Auburn's 8-win regular season qualified a post-season bowl and the Tigers were selected by the Chick-fil-A Bowl to face the ACC's Clemson Tigers, with both teams' defenses being ranked in the top 10. Auburn changed their offense for this game, moving to new offensive coordinator Tony Franklin's spread offense in eight practices. Auburn won the game in overtime with a 7-yard touchdown run by quarterback Kodi Burns. The 23–20 victory in 2007 was the first Peach Bowl to require overtime and Auburn now has a 3–1 record in the bowl. This bowl appearance marked Auburn's eighth consecutive appearance; the second longest streak in school history behind the 9-year stretch from 1982 to 1990.

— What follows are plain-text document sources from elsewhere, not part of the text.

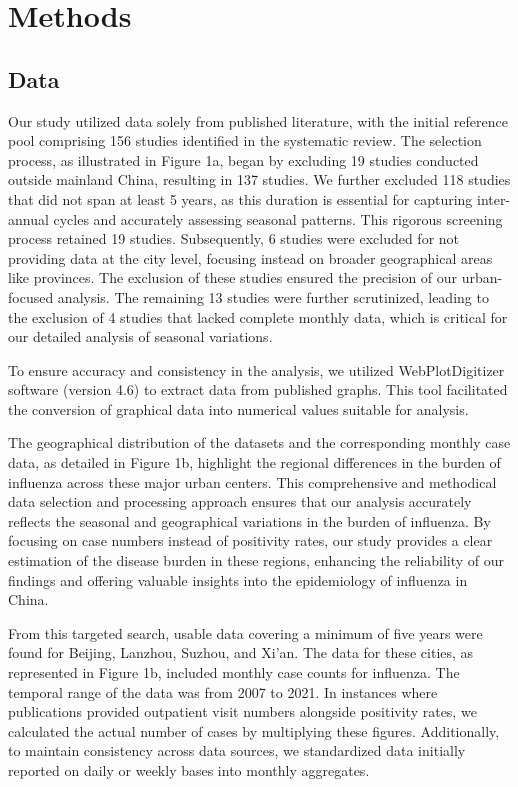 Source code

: \documentclass{article}
\begin{document}
\section{Methods}
\subsection{Data}
Our study utilized data solely from published literature, with the initial reference pool comprising 156 studies identified in the systematic review. The selection process, as illustrated in Figure 1a, began by excluding 19 studies conducted outside mainland China, resulting in 137 studies. We further excluded 118 studies that did not span at least 5 years, as this duration is essential for capturing inter-annual cycles and accurately assessing seasonal patterns. This rigorous screening process retained 19 studies. Subsequently, 6 studies were excluded for not providing data at the city level, focusing instead on broader geographical areas like provinces. The exclusion of these studies ensured the precision of our urban-focused analysis. The remaining 13 studies were further scrutinized, leading to the exclusion of 4 studies that lacked complete monthly data, which is critical for our detailed analysis of seasonal variations. 

To ensure accuracy and consistency in the analysis, we utilized WebPlotDigitizer software (version 4.6) to extract data from published graphs. This tool facilitated the conversion of graphical data into numerical values suitable for analysis. 

The geographical distribution of the datasets and the corresponding monthly case data, as detailed in Figure 1b, highlight the regional differences in the burden of influenza across these major urban centers. This comprehensive and methodical data selection and processing approach ensures that our analysis accurately reflects the seasonal and geographical variations in the burden of influenza. By focusing on case numbers instead of positivity rates, our study provides a clear estimation of the disease burden in these regions, enhancing the reliability of our findings and offering valuable insights into the epidemiology of influenza in China.

From this targeted search, usable data covering a minimum of five years were found for Beijing, Lanzhou, Suzhou, and Xi'an. The data for these cities, as represented in Figure 1b, included monthly case counts for influenza. The temporal range of the data was from 2007 to 2021. In instances where publications provided outpatient visit numbers alongside positivity rates, we calculated the actual number of cases by multiplying these figures. Additionally, to maintain consistency across data sources, we standardized data initially reported on daily or weekly bases into monthly aggregates.
\end{document}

|  | 1 | 2 | 3 | 4 | OT | Total |
|---|---|---|---|---|---|---|
| #15 Clemson Tigers | 0 | 7 | 0 | 10 | 3 | 20 |
| #22 Auburn Tigers | 3 | 0 | 7 | 7 | 6 | 23 |

===National awards===
- Broyles Award Finalist – Will Muschamp (DC)

====Freshman All-Americans====

|  | Sporting News | Rivals.com | Scout.com | CollegeFootballNews.com |
|---|---|---|---|---|
| First Team | Lee Ziemba (OL) Ryan Shoemaker (P) | Lee Ziemba (OL) Ryan Shoemaker (P) | Lee Ziemba (OL) | Lee Ziemba (OL) |
| Second Team | Zac Etheridge (S) | Zac Etheridge (S) | Wes Byrum (K) | Ryan Pugh (OL) Ryan Shoemaker (P) |
| Honorable Mention | Wes Byrum (K) Craig Stevens (LB) |  | Ryan Pugh (OL) Chaz Ramsey (OL) Zac Etheridge (S) | Chaz Ramsey (OL) |

===Conference awards===
- Associated Press All-SEC Team
  - First Team – Pat Sims (DT)
  - Second Team – Quentin Groves (DE), Ryan Shoemaker (P), Patrick Lee (CB)
- Coaches' All-SEC
  - First Team – Quentin Groves (DE)
  - Second Team – Ryan Shoemaker (P)
- Coaches' All-SEC Freshman Team – Ryan Pugh (OL), Chaz Ramsey (OL), Lee Ziemba (OL), Antoine Carter (DE), Zac Etheridge (S), Ryan Shoemaker (P)

===Coaching changes===
Following the close of the regular season, head coach Tommy Tuberville was offered a two-year contract extension that was verbally accepted on December 4, 2007. One week later, offensive coordinator Al Borges announced his resignation following a meeting late the previous week with Tuberville. On December 12, Auburn announced Tony Franklin, the offensive coordinator for the Troy Trojans, as Borges' replacement. With only 8 days of practice prior to the bowl, the new spread offense proved quite effective as Auburn posted 423 yards of offense (233 passing / 190 rushing), besting their season average in all offensive categories despite playing against the #6 defense in the nation.

Days following the Chick-fil-A Bowl, defensive coordinator Will Muschamp interviewed for and accepted the vacant defensive coordinator position with the Texas Longhorns. On January 17, 2008, Auburn named Pittsburgh's Paul Rhoads as the new defensive coordinator.